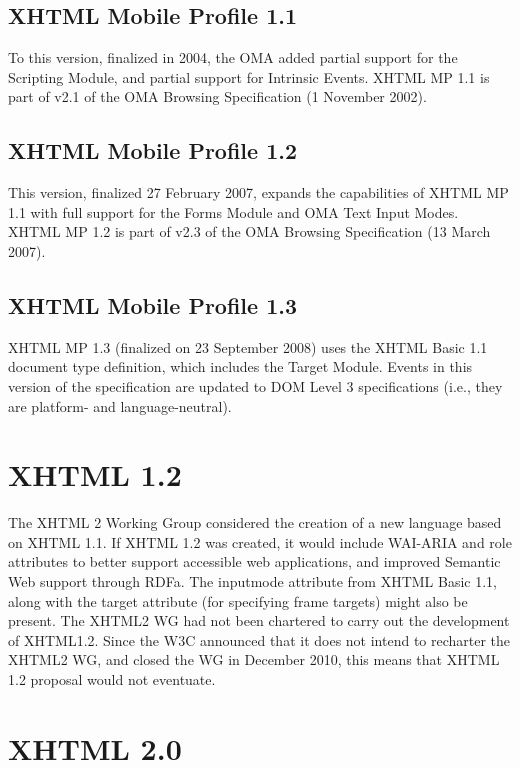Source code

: \subsection{XHTML Mobile Profile 1.1}

To this version, finalized in 2004, the OMA added partial support for the Scripting Module, and partial support for Intrinsic Events. XHTML MP 1.1 is part of v2.1 of the OMA Browsing Specification (1 November 2002).




\subsection{XHTML Mobile Profile 1.2}

This version, finalized 27 February 2007, expands the capabilities of XHTML MP 1.1 with full support for the Forms Module and OMA Text Input Modes. XHTML MP 1.2 is part of v2.3 of the OMA Browsing Specification (13 March 2007).


\subsection{XHTML Mobile Profile 1.3}

XHTML MP 1.3 (finalized on 23 September 2008) uses the XHTML Basic 1.1 document type definition, which includes the Target Module. Events in this version of the specification are updated to DOM Level 3 specifications (i.e., they are platform- and language-neutral).


\section{XHTML 1.2}

The XHTML 2 Working Group considered the creation of a new language based on XHTML 1.1. If XHTML 1.2 was created, it would include WAI-ARIA and role attributes to better support accessible web applications, and improved Semantic Web support through RDFa. The inputmode attribute from XHTML Basic 1.1, along with the target attribute (for specifying frame targets) might also be present. The XHTML2 WG had not been chartered to carry out the development of XHTML1.2. Since the W3C announced that it does not intend to recharter the XHTML2 WG, and closed the WG in December 2010, this means that XHTML 1.2 proposal would not eventuate.


\section{XHTML 2.0}



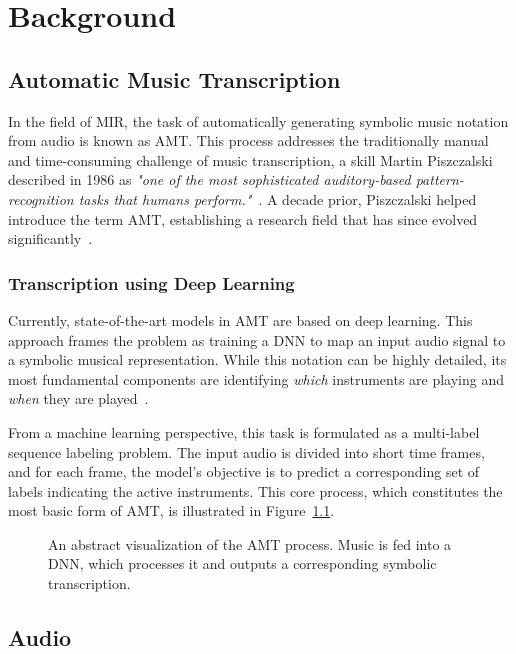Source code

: \chapter{Background}\label{Background}

\section{Automatic Music Transcription}

In the field of \acrfull{MIR}, the task of automatically generating symbolic music notation from audio is known as \acrfull{AMT}. This process addresses the traditionally manual and time-consuming challenge of music transcription, a skill Martin Piszczalski described in 1986 as \textit{"one of the most sophisticated auditory-based pattern-recognition tasks that humans perform."}~\cite{10.5555/15202}. A decade prior, Piszczalski helped introduce the term \gls{AMT}, establishing a research field that has since evolved significantly~\cite{piszczalski1977automatic}.

\subsection{Transcription using Deep Learning}
Currently, state-of-the-art models in \gls{AMT} are based on deep learning. This approach frames the problem as training a \gls{DNN} to map an input audio signal to a symbolic musical representation. While this notation can be highly detailed, its most fundamental components are identifying \textit{which} instruments are playing and \textit{when} they are played~\cite{8350302, signals4040042, jamshidi2024machine}.

From a machine learning perspective, this task is formulated as a multi-label sequence labeling problem. The input audio is divided into short time frames, and for each frame, the model's objective is to predict a corresponding set of labels indicating the active instruments. This core process, which constitutes the most basic form of \gls{AMT}, is illustrated in Figure~\ref{AMTFigure}.

\begin{figure}[H]
    \centering
    
    \caption{An abstract visualization of the \acrfull{AMT} process. Music is fed into a \acrlong{DNN}, which processes it and outputs a corresponding symbolic transcription.}
    \label{AMTFigure}
\end{figure}

\section{Audio}

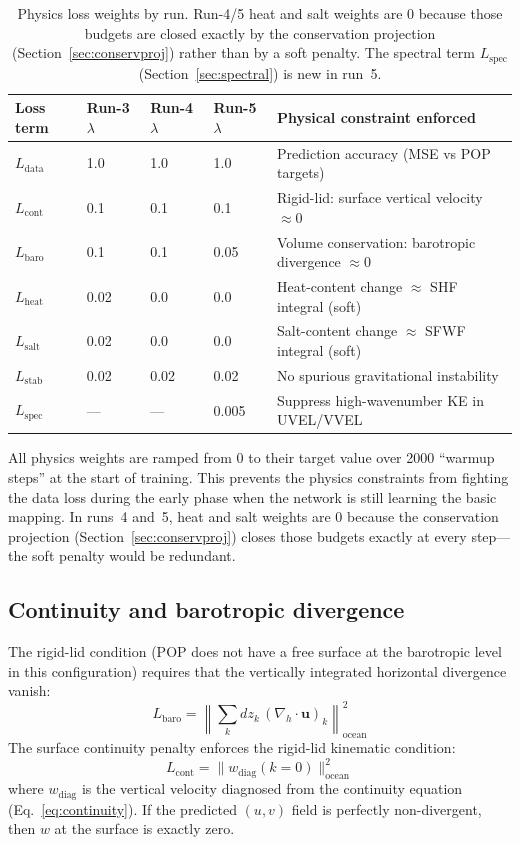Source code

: \documentclass[11pt]{article}
\begin{document}
\begin{table}[h]
\centering
\caption{Physics loss weights by run. Run-4/5 heat and salt weights are 0 because
those budgets are closed exactly by the conservation projection
(Section~\ref{sec:conservproj}) rather than by a soft penalty.
The spectral term $L_\text{spec}$ (Section~\ref{sec:spectral}) is new in run~5.}
\label{tab:lossweights}
\begin{tabular}{lllll}
\toprule
Loss term & Run-3 $\lambda$ & Run-4 $\lambda$ & Run-5 $\lambda$ & Physical constraint enforced \\
\midrule
$L_\text{data}$ & 1.0  & 1.0  & 1.0   & Prediction accuracy (MSE vs POP targets) \\
$L_\text{cont}$ & 0.1  & 0.1  & 0.1   & Rigid-lid: surface vertical velocity $\approx0$ \\
$L_\text{baro}$ & 0.1  & 0.1  & 0.05  & Volume conservation: barotropic divergence $\approx0$ \\
$L_\text{heat}$ & 0.02 & 0.0  & 0.0   & Heat-content change $\approx$ SHF integral (soft) \\
$L_\text{salt}$ & 0.02 & 0.0  & 0.0   & Salt-content change $\approx$ SFWF integral (soft) \\
$L_\text{stab}$ & 0.02 & 0.02 & 0.02  & No spurious gravitational instability \\
$L_\text{spec}$ & ---  & ---  & 0.005 & Suppress high-wavenumber KE in UVEL/VVEL \\
\bottomrule
\end{tabular}
\end{table}

All physics weights are ramped from 0 to their target value over 2000 ``warmup
steps'' at the start of training. This prevents the physics constraints from
fighting the data loss during the early phase when the network is still learning
the basic mapping. In runs~4 and~5, heat and salt weights are 0 because the
conservation projection (Section~\ref{sec:conservproj}) closes those budgets
exactly at every step---the soft penalty would be redundant.

\subsection{Continuity and barotropic divergence}
The rigid-lid condition (POP does not have a free surface at the barotropic
level in this configuration) requires that the vertically integrated horizontal
divergence vanish:
\begin{equation}
L_\text{baro} = \left\|\sum_k dz_k\,(\nabla_h\cdot\mathbf{u})_k\right\|^2_\text{ocean}
\end{equation}
The surface continuity penalty enforces the rigid-lid kinematic condition:
\begin{equation}
L_\text{cont} = \|w_\text{diag}(k=0)\|^2_\text{ocean}
\end{equation}
where $w_\text{diag}$ is the vertical velocity diagnosed from the
continuity equation (Eq.~\ref{eq:continuity}). If the predicted $(u,v)$
field is perfectly non-divergent, then $w$ at the surface is exactly zero.
\end{document}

- - - - -

== Problem statement ==
Please retype the whole of the data precisely, omitting pictures.

== Worked solution ==
Source code

: \subsection{XHTML Mobile Profile 1.1}

To this version, finalized in 2004, the OMA added partial support for the Scripting Module, and partial support for Intrinsic Events. XHTML MP 1.1 is part of v2.1 of the OMA Browsing Specification (1 November 2002).




\subsection{XHTML Mobile Profile 1.2}

This version, finalized 27 February 2007, expands the capabilities of XHTML MP 1.1 with full support for the Forms Module and OMA Text Input Modes. XHTML MP 1.2 is part of v2.3 of the OMA Browsing Specification (13 March 2007).


\subsection{XHTML Mobile Profile 1.3}

XHTML MP 1.3 (finalized on 23 September 2008) uses the XHTML Basic 1.1 document type definition, which includes the Target Module. Events in this version of the specification are updated to DOM Level 3 specifications (i.e., they are platform- and language-neutral).


\section{XHTML 1.2}

The XHTML 2 Working Group considered the creation of a new language based on XHTML 1.1. If XHTML 1.2 was created, it would include WAI-ARIA and role attributes to better support accessible web applications, and improved Semantic Web support through RDFa. The inputmode attribute from XHTML Basic 1.1, along with the target attribute (for specifying frame targets) might also be present. The XHTML2 WG had not been chartered to carry out the development of XHTML1.2. Since the W3C announced that it does not intend to recharter the XHTML2 WG, and closed the WG in December 2010, this means that XHTML 1.2 proposal would not eventuate.


\section{XHTML 2.0}



Source code

: \chapter{Background}\label{Background}

\section{Automatic Music Transcription}

In the field of \acrfull{MIR}, the task of automatically generating symbolic music notation from audio is known as \acrfull{AMT}. This process addresses the traditionally manual and time-consuming challenge of music transcription, a skill Martin Piszczalski described in 1986 as \textit{"one of the most sophisticated auditory-based pattern-recognition tasks that humans perform."}~\cite{10.5555/15202}. A decade prior, Piszczalski helped introduce the term \gls{AMT}, establishing a research field that has since evolved significantly~\cite{piszczalski1977automatic}.

\subsection{Transcription using Deep Learning}
Currently, state-of-the-art models in \gls{AMT} are based on deep learning. This approach frames the problem as training a \gls{DNN} to map an input audio signal to a symbolic musical representation. While this notation can be highly detailed, its most fundamental components are identifying \textit{which} instruments are playing and \textit{when} they are played~\cite{8350302, signals4040042, jamshidi2024machine}.

From a machine learning perspective, this task is formulated as a multi-label sequence labeling problem. The input audio is divided into short time frames, and for each frame, the model's objective is to predict a corresponding set of labels indicating the active instruments. This core process, which constitutes the most basic form of \gls{AMT}, is illustrated in Figure~\ref{AMTFigure}.

\begin{figure}[H]
    \centering
    
    \caption{An abstract visualization of the \acrfull{AMT} process. Music is fed into a \acrlong{DNN}, which processes it and outputs a corresponding symbolic transcription.}
    \label{AMTFigure}
\end{figure}

\section{Audio}

Source code

: \documentclass[11pt]{article}
\begin{document}
\begin{table}[h]
\centering
\caption{Physics loss weights by run. Run-4/5 heat and salt weights are 0 because
those budgets are closed exactly by the conservation projection
(Section~\ref{sec:conservproj}) rather than by a soft penalty.
The spectral term $L_\text{spec}$ (Section~\ref{sec:spectral}) is new in run~5.}
\label{tab:lossweights}
\begin{tabular}{lllll}
\toprule
Loss term & Run-3 $\lambda$ & Run-4 $\lambda$ & Run-5 $\lambda$ & Physical constraint enforced \\
\midrule
$L_\text{data}$ & 1.0  & 1.0  & 1.0   & Prediction accuracy (MSE vs POP targets) \\
$L_\text{cont}$ & 0.1  & 0.1  & 0.1   & Rigid-lid: surface vertical velocity $\approx0$ \\
$L_\text{baro}$ & 0.1  & 0.1  & 0.05  & Volume conservation: barotropic divergence $\approx0$ \\
$L_\text{heat}$ & 0.02 & 0.0  & 0.0   & Heat-content change $\approx$ SHF integral (soft) \\
$L_\text{salt}$ & 0.02 & 0.0  & 0.0   & Salt-content change $\approx$ SFWF integral (soft) \\
$L_\text{stab}$ & 0.02 & 0.02 & 0.02  & No spurious gravitational instability \\
$L_\text{spec}$ & ---  & ---  & 0.005 & Suppress high-wavenumber KE in UVEL/VVEL \\
\bottomrule
\end{tabular}
\end{table}

All physics weights are ramped from 0 to their target value over 2000 ``warmup
steps'' at the start of training. This prevents the physics constraints from
fighting the data loss during the early phase when the network is still learning
the basic mapping. In runs~4 and~5, heat and salt weights are 0 because the
conservation projection (Section~\ref{sec:conservproj}) closes those budgets
exactly at every step---the soft penalty would be redundant.

\subsection{Continuity and barotropic divergence}
The rigid-lid condition (POP does not have a free surface at the barotropic
level in this configuration) requires that the vertically integrated horizontal
divergence vanish:
\begin{equation}
L_\text{baro} = \left\|\sum_k dz_k\,(\nabla_h\cdot\mathbf{u})_k\right\|^2_\text{ocean}
\end{equation}
The surface continuity penalty enforces the rigid-lid kinematic condition:
\begin{equation}
L_\text{cont} = \|w_\text{diag}(k=0)\|^2_\text{ocean}
\end{equation}
where $w_\text{diag}$ is the vertical velocity diagnosed from the
continuity equation (Eq.~\ref{eq:continuity}). If the predicted $(u,v)$
field is perfectly non-divergent, then $w$ at the surface is exactly zero.
\end{document}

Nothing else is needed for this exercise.